▶ _Assignment_
Search the data below for the word "from" and report how many lines contain it, with no added words.

*** Provided material ***

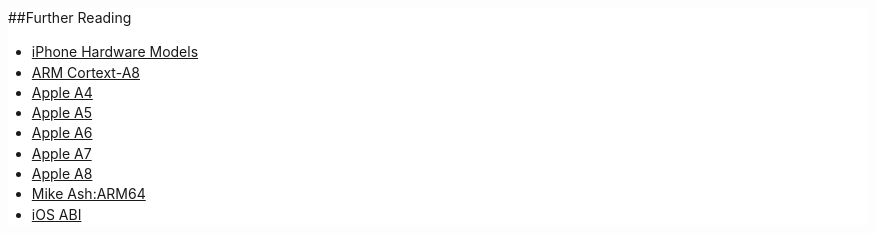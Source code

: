 

##Further Reading


- [iPhone Hardware Models](http://en.wikipedia.org/wiki/List_of_iOS_devices)
- [ARM Cortext-A8](http://en.wikipedia.org/wiki/ARM_Cortex-A8)
- [Apple A4](http://en.wikipedia.org/wiki/Apple_A4)
- [Apple A5](http://en.wikipedia.org/wiki/Apple_A5)
- [Apple A6](http://en.wikipedia.org/wiki/Apple_A6)
- [Apple A7](http://en.wikipedia.org/wiki/Apple_A7)
- [Apple A8](http://en.wikipedia.org/wiki/Apple_A8)
- [Mike Ash:ARM64](https://www.mikeash.com/pyblog/friday-qa-2013-09-27-arm64-and-you.html)
- [iOS ABI](https://developer.apple.com/library/ios/documentation/Xcode/Conceptual/iPhoneOSABIReference/Introduction/Introduction.html#//apple_ref/doc/uid/TP40009023)



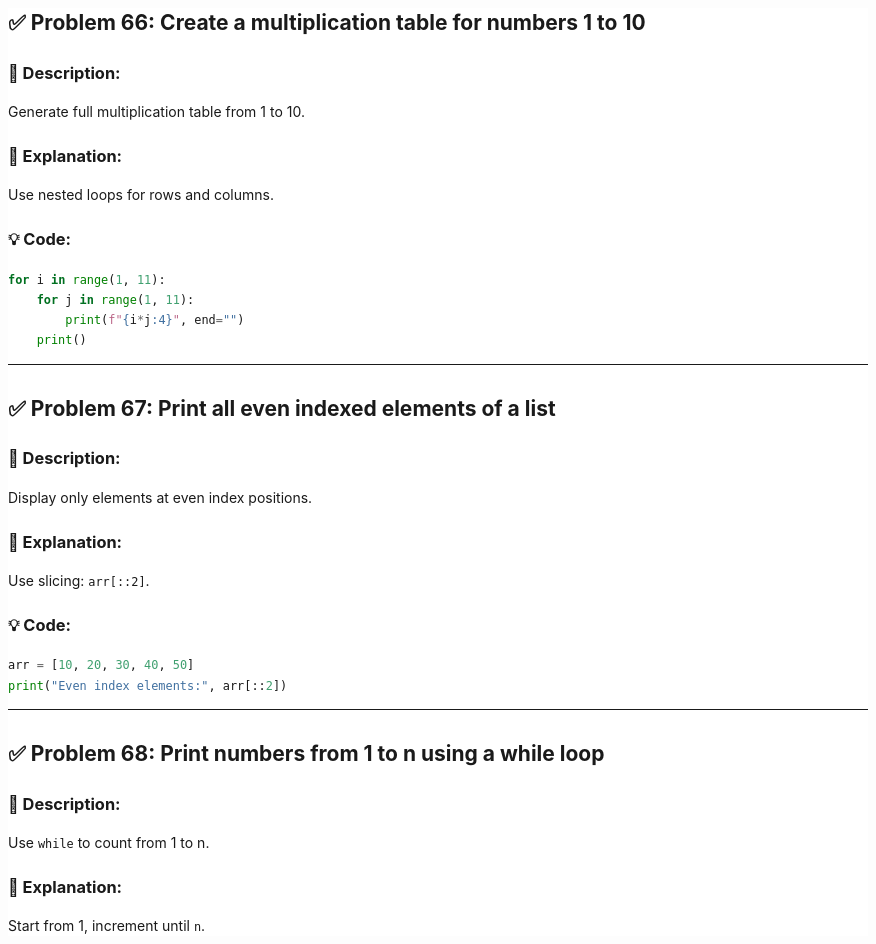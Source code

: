 ## ✅ Problem 66: Create a multiplication table for numbers 1 to 10

### 🧠 Description:

Generate full multiplication table from 1 to 10.

### 📝 Explanation:

Use nested loops for rows and columns.

### 💡 Code:

```python
for i in range(1, 11):
    for j in range(1, 11):
        print(f"{i*j:4}", end="")
    print()
```

---

## ✅ Problem 67: Print all even indexed elements of a list

### 🧠 Description:

Display only elements at even index positions.

### 📝 Explanation:

Use slicing: `arr[::2]`.

### 💡 Code:

```python
arr = [10, 20, 30, 40, 50]
print("Even index elements:", arr[::2])
```

---

## ✅ Problem 68: Print numbers from 1 to n using a while loop

### 🧠 Description:

Use `while` to count from 1 to n.

### 📝 Explanation:

Start from 1, increment until `n`.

*** End of Provided material ***

▶ _Finished exercise_
4